Sometimes I feel sorry for our kids.
Generally this sympathy is brought about by one incident or another that makes me say, "Wow. You really are my kid," or likewise makes Derek say, "You really are your mother's daughter/son."
Last week's situation involved Atticus having an outburst in his bedroom at naptime. Upon hearing his sudden shrieks, I loped up the stairs, ran into his room, and asked, "What's the matter, Bud?" He cried/yelled, "There's something on my eyes!" My thoughts immediately ran to logical explanations like blindness due to acid in his eyes (because you know we keep a vat of acid in the corner of our childrens' bedroom), so I rushed over, knelt down, and tried to gently pull his eyelids up. He resisted and said, "No, HERE!"

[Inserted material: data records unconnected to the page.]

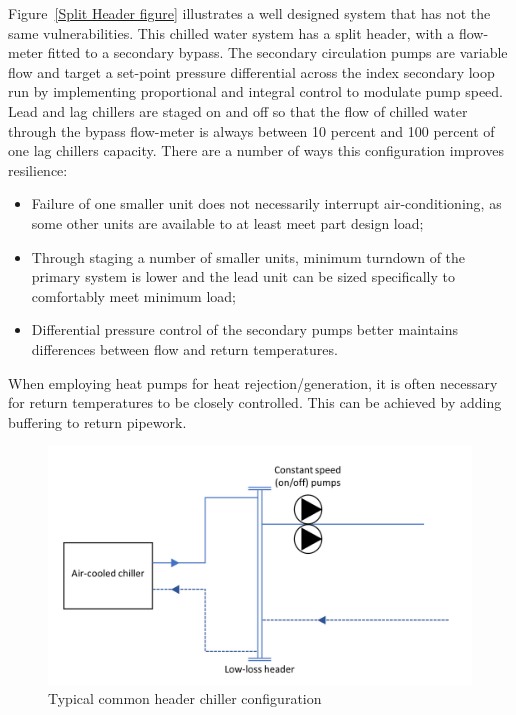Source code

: \documentclass[11pt, oneside]{book}   	%
\begin{document}
Figure~\ref{Split Header figure} illustrates a well designed system that has not the same vulnerabilities.
This chilled water system has a split header, with a flow-meter fitted to a secondary bypass.
The secondary circulation pumps are variable flow and target a set-point pressure differential across the index secondary loop run by implementing proportional and integral control to modulate pump speed.
Lead and lag chillers are staged on and off so that the flow of chilled water through the bypass flow-meter is always between 10 percent and 100 percent of one lag chillers capacity.
There are a number of ways this configuration improves resilience:
\begin{itemize}
	\item Failure of one smaller unit does not necessarily interrupt air-conditioning, as some other units are available to at least meet part design load; 
	\item Through staging a number of smaller units, minimum turndown of the primary system is lower and the lead unit can be sized specifically to comfortably meet minimum load;
	\item Differential pressure control of the secondary pumps better maintains differences between flow and return temperatures.
\end{itemize}
When employing heat pumps for heat rejection/generation, it is often necessary for return temperatures to be closely controlled.
This can be achieved by adding buffering to return pipework.\

\pagebreak

\FloatBarrier
\begin{figure}
\begin{center}
\includegraphics[width=1\textwidth]{commonHeader.PNG}
\caption{Typical common header chiller configuration}
\label{Common Header figure}
\end{center}
\end{figure}
\FloatBarrier
\end{document}

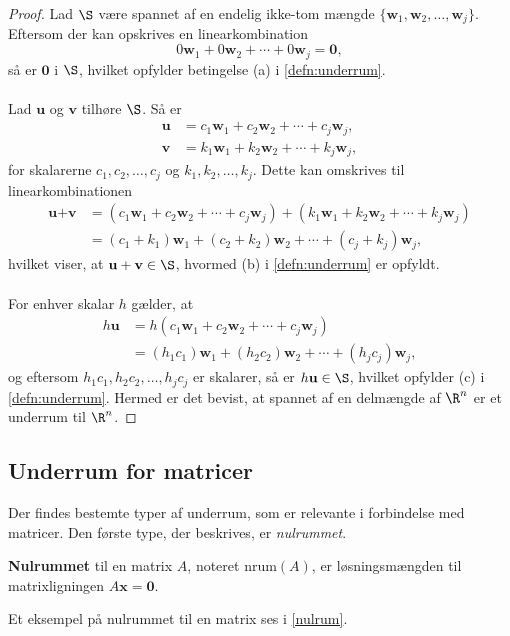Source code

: \begin{proof}
Lad $\S$ være spannet af en endelig ikke-tom mængde 
$\{\textbf{w}_1 , \textbf{w}_2 , \ldots , \textbf{w}_j\}$.
Eftersom der kan opskrives en linearkombination 
$$0\textbf{w}_1 + 0\textbf{w}_2 + \cdots + 0\textbf{w}_j=\textbf{0},$$ 
så er $\textbf{0}$ i  $\S$, hvilket opfylder betingelse (a) i \ref{defn:underrum}.
\\\\
%
Lad $\textbf{u}$ og $\textbf{v}$ tilhøre $\S$. Så er
%
\begin{align*}
\textbf{u}&=c_1\textbf{w}_1+c_2\textbf{w}_2+\cdots+c_j\textbf{w}_j, \\ 
\textbf{v}&=k_1\textbf{w}_1+k_2\textbf{w}_2+\cdots+k_j\textbf{w}_j,
\end{align*}
%
for skalarerne $c_1,c_2,\ldots,c_j$ og $k_1,k_2,\ldots,k_j$. 
Dette kan omskrives til linearkombinationen
%
\begin{align*}
\textbf{u}+\textbf{v}&=(c_1\textbf{w}_1+c_2\textbf{w}_2+\cdots+c_j\textbf{w}_j)+(k_1\textbf{w}_1+k_2\textbf{w}_2+\cdots+k_j\textbf{w}_j)\\
&=(c_1+k_1)\textbf{w}_1+(c_2+k_2)\textbf{w}_2+\cdots+(c_j+k_j)\textbf{w}_j,
\end{align*}
hvilket viser, at $\textbf{u}+\textbf{v}\in \S$, hvormed (b) i \ref{defn:underrum} er opfyldt.
\\\\
For enhver skalar $h$ gælder, at
\begin{align*}
h\textbf{u}&=h(c_1\textbf{w}_1+c_2\textbf{w}_2+\cdots+c_j\textbf{w}_j)\\
&=(h_1c_1)\textbf{w}_1+(h_2c_2)\textbf{w}_2+\cdots+(h_jc_j)\textbf{w}_j,
\end{align*}
og eftersom $h_1c_1,h_2c_2,\ldots,h_jc_j$ er skalarer, så er $h\textbf{u}\in \S$, hvilket opfylder (c) i \ref{defn:underrum}.
Hermed er det bevist, at spannet af en delmængde af $\R^n$ er et underrum til $\R^n$.
\end{proof}

\subsection{Underrum for matricer}
Der findes bestemte typer af underrum, som er relevante i forbindelse med matricer. Den første type, der beskrives, er \textit{nulrummet}.
%
\begin{defn}{}{}
\textbf{Nulrummet} til en matrix $A$, noteret $\text{nrum}(A)$, er løsningsmængden til matrixligningen $A\textbf{x}=\textbf{0}$. 
\end{defn}
%
\noindent
Et eksempel på nulrummet til en matrix ses i \ref{nulrum}.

He then ran his fingertips over his eyebrows.
A few weeks before that, it took me the better part of an afternoon to finally figure out what was bothering Adelaide. All she would tell me was that she had done something bad and was afraid that I wouldn't love her anymore, and worse, that God wouldn't love her anymore. I petted and soothed her enough to where she finally admitted, sobbing, that "I bowed down to Atticus!"
It took me a bit to figure out exactly what she meant and what had happened; something about how she was bowing down for some reason or other, Atticus happened to come stand in front of her, and after all the Old Testament stories we've been reading about people like Shadrach, Meshach, and Abednego, she thought that literally bowing down in front of anyone but Jesus Himself would earn her a one-way ticket to Hell. It took quite a while to calm her down after this one.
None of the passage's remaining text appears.